Provided material:
((
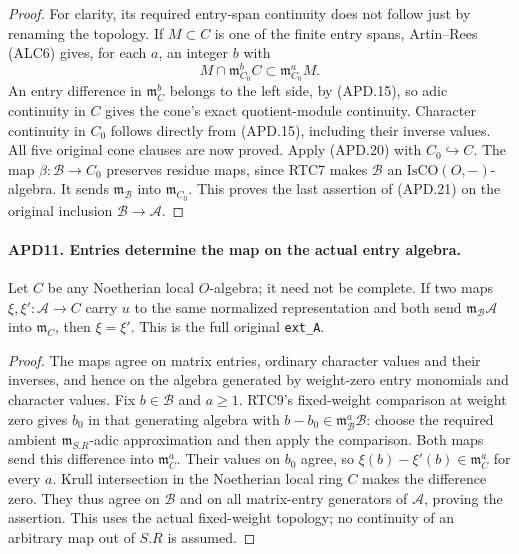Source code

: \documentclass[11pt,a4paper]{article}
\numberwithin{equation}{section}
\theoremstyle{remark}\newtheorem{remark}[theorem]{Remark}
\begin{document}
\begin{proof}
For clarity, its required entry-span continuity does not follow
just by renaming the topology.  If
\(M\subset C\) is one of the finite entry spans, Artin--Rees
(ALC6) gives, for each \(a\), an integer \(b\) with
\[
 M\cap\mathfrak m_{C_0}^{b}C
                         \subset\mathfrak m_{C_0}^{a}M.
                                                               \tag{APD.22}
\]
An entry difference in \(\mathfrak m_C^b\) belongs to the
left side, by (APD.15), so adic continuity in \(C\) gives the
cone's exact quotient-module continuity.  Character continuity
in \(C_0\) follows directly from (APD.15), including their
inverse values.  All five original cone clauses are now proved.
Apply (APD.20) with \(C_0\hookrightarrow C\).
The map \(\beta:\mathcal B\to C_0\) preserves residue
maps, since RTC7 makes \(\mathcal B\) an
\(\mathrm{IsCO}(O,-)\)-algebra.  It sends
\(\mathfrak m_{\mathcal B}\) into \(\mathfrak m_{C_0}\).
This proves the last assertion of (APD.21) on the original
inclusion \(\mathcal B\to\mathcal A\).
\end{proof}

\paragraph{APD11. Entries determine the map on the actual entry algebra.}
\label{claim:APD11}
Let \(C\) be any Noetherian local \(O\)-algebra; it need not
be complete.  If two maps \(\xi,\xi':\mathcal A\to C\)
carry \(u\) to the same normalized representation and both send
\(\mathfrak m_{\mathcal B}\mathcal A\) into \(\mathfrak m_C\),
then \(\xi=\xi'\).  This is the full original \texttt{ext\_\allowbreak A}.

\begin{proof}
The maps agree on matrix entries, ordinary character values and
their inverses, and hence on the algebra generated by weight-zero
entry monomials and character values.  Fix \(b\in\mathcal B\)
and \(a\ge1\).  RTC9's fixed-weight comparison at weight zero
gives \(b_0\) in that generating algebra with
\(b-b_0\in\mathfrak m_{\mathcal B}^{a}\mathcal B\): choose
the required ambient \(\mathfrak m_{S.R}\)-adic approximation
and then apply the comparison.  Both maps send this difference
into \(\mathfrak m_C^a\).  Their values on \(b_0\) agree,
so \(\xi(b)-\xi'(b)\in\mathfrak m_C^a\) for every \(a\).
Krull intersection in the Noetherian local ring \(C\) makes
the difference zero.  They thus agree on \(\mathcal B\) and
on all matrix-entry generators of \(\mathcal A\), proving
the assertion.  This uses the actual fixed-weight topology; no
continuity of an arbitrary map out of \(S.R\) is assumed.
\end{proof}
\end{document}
))
Exercise description: Copy out exactly, and only, the lines from the one that contains "their inverses, and" through the last line of the material above.

Expected answer:
their inverses, and hence on the algebra generated by weight-zero
entry monomials and character values.  Fix \(b\in\mathcal B\)
and \(a\ge1\).  RTC9's fixed-weight comparison at weight zero
gives \(b_0\) in that generating algebra with
\(b-b_0\in\mathfrak m_{\mathcal B}^{a}\mathcal B\): choose
the required ambient \(\mathfrak m_{S.R}\)-adic approximation
and then apply the comparison.  Both maps send this difference
into \(\mathfrak m_C^a\).  Their values on \(b_0\) agree,
so \(\xi(b)-\xi'(b)\in\mathfrak m_C^a\) for every \(a\).
Krull intersection in the Noetherian local ring \(C\) makes
the difference zero.  They thus agree on \(\mathcal B\) and
on all matrix-entry generators of \(\mathcal A\), proving
the assertion.  This uses the actual fixed-weight topology; no
continuity of an arbitrary map out of \(S.R\) is assumed.
\end{proof}
\end{document}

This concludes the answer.